I have already intimated to you the danger of parties in the State, with particular reference to the founding of them on geographical discriminations. Let me now take a more comprehensive view, and warn you in the most solemn manner against the baneful effects of the spirit of party generally.

This spirit, unfortunately, is inseparable from our nature, having its root in the strongest passions of the human mind. It exists under different shapes in all governments, more or less stifled, controlled, or repressed; but, in those of the popular form, it is seen in its greatest rankness, and is truly their worst enemy.

The alternate domination of one faction over another, sharpened by the spirit of revenge, natural to party dissension, which in different ages and countries has perpetrated the most horrid enormities, is itself a frightful despotism. But this leads at length to a more formal and permanent despotism. The disorders and miseries which result gradually incline the minds of men to seek security and repose in the absolute power of an individual; and sooner or later the chief of some prevailing faction, more able or more fortunate than his competitors, turns this disposition to the purposes of his own elevation, on the ruins of public liberty.
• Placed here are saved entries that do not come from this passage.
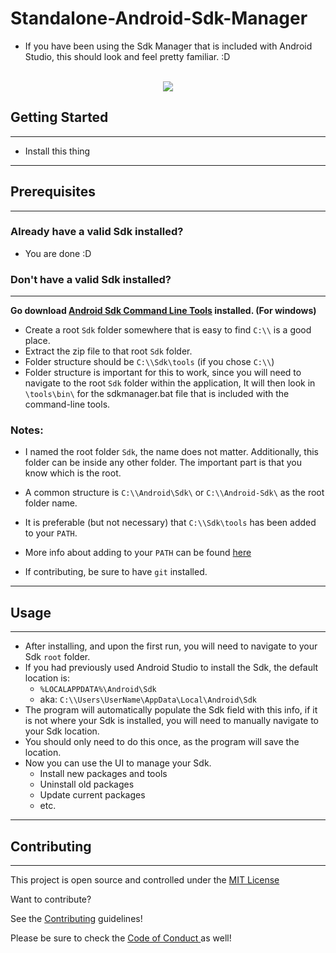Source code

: # Standalone-Android-Sdk-Manager

* If you have been using the Sdk Manager that is included with Android Studio, this should look and feel pretty familiar. :D

<p align="center">
  <br>
  <img src="https://i.imgur.com/zj5ccIs.png">
</p>

## Getting Started
---
   * Install this thing

---
## Prerequisites
---
### Already have a valid Sdk installed?
* You are done :D


### Don't have a valid Sdk installed?
---

__Go download [Android Sdk Command Line Tools](https://developer.android.com/studio#downloads) installed. (For windows)__

 * Create a root `Sdk` folder somewhere that is easy to find `C:\\` is a good place.
 * Extract the zip file to that root `Sdk` folder.
 * Folder structure should be `C:\\Sdk\tools` (if you chose `C:\\`)
 * Folder structure is important for this to work, since you will need to navigate to the root `Sdk` folder within the application, It will then look in `\tools\bin\` for the sdkmanager.bat file that is included with the command-line tools.
 

### Notes:
* I named the root folder `Sdk`, the name does not matter. Additionally, this folder can be inside any other folder. The important part is that you know which is the root. 
* A common structure is `C:\\Android\Sdk\` or `C:\\Android-Sdk\` as the root folder name.
* It is preferable (but not necessary) that `C:\\Sdk\tools` has been added to your `PATH`.
* More info about adding to your `PATH` can be found [here](https://www.androidcentral.com/installing-android-sdk-windows-mac-and-linux-tutorial) 

* If contributing, be sure to have `git` installed.
---

## Usage
---

* After installing, and upon the first run, you will need to navigate to your Sdk `root` folder.
* If you had previously used Android Studio to install the Sdk, the default location is:
  * `%LOCALAPPDATA%\Android\Sdk` 
  * aka: `C:\\Users\UserName\AppData\Local\Android\Sdk`
* The program will automatically populate the Sdk field with this info, if it is not where your Sdk is installed, you will need to manually navigate to your Sdk location.
* You should only need to do this once, as the program will save the location. 
* Now you can use the UI to manage your Sdk. 
  * Install new packages and tools
  * Uninstall old packages
  * Update current packages
  * etc.

---
## Contributing
---
This project is open source and controlled under the [MIT License](LICENSE) 

Want to contribute?

See the [Contributing](CONTRIBUTING.md) guidelines!

Please be sure to check the [Code of Conduct ](CODE_OF_CONDUCT.md) as well!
Ya know, I think the old boy was onto something, even way back then. It was a warning. Why must American hindsight always be 20-Perfect while we remain absolutely blind to the future our current undertakings will bring?

Grr. I'm sure I thought I had a sublime, very deep thought and several correlations to make between several old writings like these, but I've misplaced it since I began typing. It will return to me... perhaps it's just important to me that the two thoughts enjoy some revival in the 21st century.